■ **About this task**: Exactly as written, transcribe the data that follows.

_____

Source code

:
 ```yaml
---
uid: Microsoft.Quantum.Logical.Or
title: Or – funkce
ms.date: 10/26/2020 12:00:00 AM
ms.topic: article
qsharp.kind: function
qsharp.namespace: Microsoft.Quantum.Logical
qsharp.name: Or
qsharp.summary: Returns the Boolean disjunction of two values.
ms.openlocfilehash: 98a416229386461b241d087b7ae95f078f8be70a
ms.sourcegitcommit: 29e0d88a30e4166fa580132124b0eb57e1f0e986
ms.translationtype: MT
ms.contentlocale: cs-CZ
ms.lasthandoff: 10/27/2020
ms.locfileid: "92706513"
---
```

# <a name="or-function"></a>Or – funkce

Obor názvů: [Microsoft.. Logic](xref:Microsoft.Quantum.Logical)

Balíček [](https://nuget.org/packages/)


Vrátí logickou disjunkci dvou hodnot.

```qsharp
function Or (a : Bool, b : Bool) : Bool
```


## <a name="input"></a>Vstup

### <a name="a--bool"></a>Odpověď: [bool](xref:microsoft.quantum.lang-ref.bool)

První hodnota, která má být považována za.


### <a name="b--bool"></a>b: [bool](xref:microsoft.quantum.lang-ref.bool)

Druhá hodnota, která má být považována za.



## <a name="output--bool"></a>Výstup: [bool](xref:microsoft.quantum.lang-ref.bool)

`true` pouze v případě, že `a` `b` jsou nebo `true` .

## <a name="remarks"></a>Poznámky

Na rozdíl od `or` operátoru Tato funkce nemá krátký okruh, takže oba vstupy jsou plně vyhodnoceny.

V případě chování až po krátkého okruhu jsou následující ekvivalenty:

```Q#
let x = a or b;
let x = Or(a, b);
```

_____

■ **Solution**:
Source code

:
 ```yaml
---
uid: Microsoft.Quantum.Logical.Or
title: Or – funkce
ms.date: 10/26/2020 12:00:00 AM
ms.topic: article
qsharp.kind: function
qsharp.namespace: Microsoft.Quantum.Logical
qsharp.name: Or
qsharp.summary: Returns the Boolean disjunction of two values.
ms.openlocfilehash: 98a416229386461b241d087b7ae95f078f8be70a
ms.sourcegitcommit: 29e0d88a30e4166fa580132124b0eb57e1f0e986
ms.translationtype: MT
ms.contentlocale: cs-CZ
ms.lasthandoff: 10/27/2020
ms.locfileid: "92706513"
---
```

# <a name="or-function"></a>Or – funkce

Obor názvů: [Microsoft.. Logic](xref:Microsoft.Quantum.Logical)

Balíček [](https://nuget.org/packages/)


Vrátí logickou disjunkci dvou hodnot.

```qsharp
function Or (a : Bool, b : Bool) : Bool
```


## <a name="input"></a>Vstup

### <a name="a--bool"></a>Odpověď: [bool](xref:microsoft.quantum.lang-ref.bool)

První hodnota, která má být považována za.


### <a name="b--bool"></a>b: [bool](xref:microsoft.quantum.lang-ref.bool)

Druhá hodnota, která má být považována za.



## <a name="output--bool"></a>Výstup: [bool](xref:microsoft.quantum.lang-ref.bool)

`true` pouze v případě, že `a` `b` jsou nebo `true` .

## <a name="remarks"></a>Poznámky

Na rozdíl od `or` operátoru Tato funkce nemá krátký okruh, takže oba vstupy jsou plně vyhodnoceny.

V případě chování až po krátkého okruhu jsou následující ekvivalenty:

```Q#
let x = a or b;
let x = Or(a, b);
```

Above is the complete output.